İspanyolca öğrenelim

Artık correcto'ün İspanyolca içindeki anlamı hakkında daha fazla bilgi sahibi olduğunuza göre, seçilen örnekler aracılığıyla bunların nasıl kullanılacağını ve nasıl yapılacağını öğrenebilirsiniz. onları okuyun. Ve önerdiğimiz ilgili kelimeleri öğrenmeyi unutmayın. Web sitemiz sürekli olarak yeni kelimeler ve yeni örneklerle güncellenmektedir, böylece bilmediğiniz diğer kelimelerin anlamlarını İspanyolca içinde arayabilirsiniz.

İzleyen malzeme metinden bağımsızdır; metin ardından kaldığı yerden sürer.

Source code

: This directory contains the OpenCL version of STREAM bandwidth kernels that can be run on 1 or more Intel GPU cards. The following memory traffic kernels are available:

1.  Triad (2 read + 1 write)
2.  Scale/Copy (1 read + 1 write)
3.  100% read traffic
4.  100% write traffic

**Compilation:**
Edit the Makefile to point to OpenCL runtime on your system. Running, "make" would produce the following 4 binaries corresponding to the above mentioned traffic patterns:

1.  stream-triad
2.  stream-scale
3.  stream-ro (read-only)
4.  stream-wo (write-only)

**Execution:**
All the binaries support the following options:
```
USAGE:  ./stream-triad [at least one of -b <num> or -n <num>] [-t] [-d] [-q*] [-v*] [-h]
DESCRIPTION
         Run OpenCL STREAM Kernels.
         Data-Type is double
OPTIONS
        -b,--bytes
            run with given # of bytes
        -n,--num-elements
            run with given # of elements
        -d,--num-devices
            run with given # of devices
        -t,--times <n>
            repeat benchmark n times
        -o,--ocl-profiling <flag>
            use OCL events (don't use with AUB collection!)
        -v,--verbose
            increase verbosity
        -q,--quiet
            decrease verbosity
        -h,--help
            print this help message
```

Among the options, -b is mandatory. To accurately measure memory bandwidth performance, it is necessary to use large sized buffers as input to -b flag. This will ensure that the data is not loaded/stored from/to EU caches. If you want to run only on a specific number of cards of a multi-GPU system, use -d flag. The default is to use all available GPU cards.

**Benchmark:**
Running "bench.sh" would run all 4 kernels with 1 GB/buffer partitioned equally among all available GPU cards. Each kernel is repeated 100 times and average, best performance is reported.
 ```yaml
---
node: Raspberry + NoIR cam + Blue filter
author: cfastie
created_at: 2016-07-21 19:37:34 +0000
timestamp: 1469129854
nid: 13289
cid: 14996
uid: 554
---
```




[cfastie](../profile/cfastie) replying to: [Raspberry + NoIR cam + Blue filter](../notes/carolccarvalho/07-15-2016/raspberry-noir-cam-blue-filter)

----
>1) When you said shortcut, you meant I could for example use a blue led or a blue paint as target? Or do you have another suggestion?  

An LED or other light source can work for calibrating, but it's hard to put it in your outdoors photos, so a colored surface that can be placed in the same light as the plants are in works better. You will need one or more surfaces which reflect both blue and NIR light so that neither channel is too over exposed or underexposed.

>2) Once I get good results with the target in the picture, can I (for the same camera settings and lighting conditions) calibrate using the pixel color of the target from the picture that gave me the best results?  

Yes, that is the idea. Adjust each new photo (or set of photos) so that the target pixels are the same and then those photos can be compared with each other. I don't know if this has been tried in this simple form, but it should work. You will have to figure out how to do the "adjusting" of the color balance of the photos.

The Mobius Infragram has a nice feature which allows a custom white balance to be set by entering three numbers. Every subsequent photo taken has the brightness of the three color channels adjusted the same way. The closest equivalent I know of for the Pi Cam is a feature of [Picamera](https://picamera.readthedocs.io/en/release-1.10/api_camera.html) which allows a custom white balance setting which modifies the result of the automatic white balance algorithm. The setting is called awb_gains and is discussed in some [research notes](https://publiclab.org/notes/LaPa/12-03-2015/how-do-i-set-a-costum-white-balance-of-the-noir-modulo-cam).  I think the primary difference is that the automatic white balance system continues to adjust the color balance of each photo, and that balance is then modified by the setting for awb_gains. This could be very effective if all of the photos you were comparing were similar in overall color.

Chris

İspanyolca hakkında bilginiz var mı

İspanyolca (español), Castilla olarak da bilinir, Roman dillerinin İber-Romantik grubunun bir dilidir ve bazı kaynaklara göre dünyanın en yaygın 4. dilidir, diğerleri ise onu listeler. en yaygın 2. veya 3. dil olarak. Yaklaşık 352 milyon kişinin ana dilidir ve konuşmacılarını dil olarak eklerken 417 milyon kişi tarafından konuşulmaktadır. alt (1999'da tahmin edilmektedir) İspanyolca ve Portekizce çok benzer gramer ve kelime hazinesi; bu iki dilin benzer kelime dağarcığının sayısı %89'a kadar çıkmaktadır.İspanyolca dünya çapında 20 ülkenin ana dilidir.İspanyolcayı konuşan toplam kişi sayısının 470 ile 500 milyon arasında olduğu tahmin edilmektedir. ana dili konuşanların sayısına göre dünyada en çok konuşulan ikinci dil.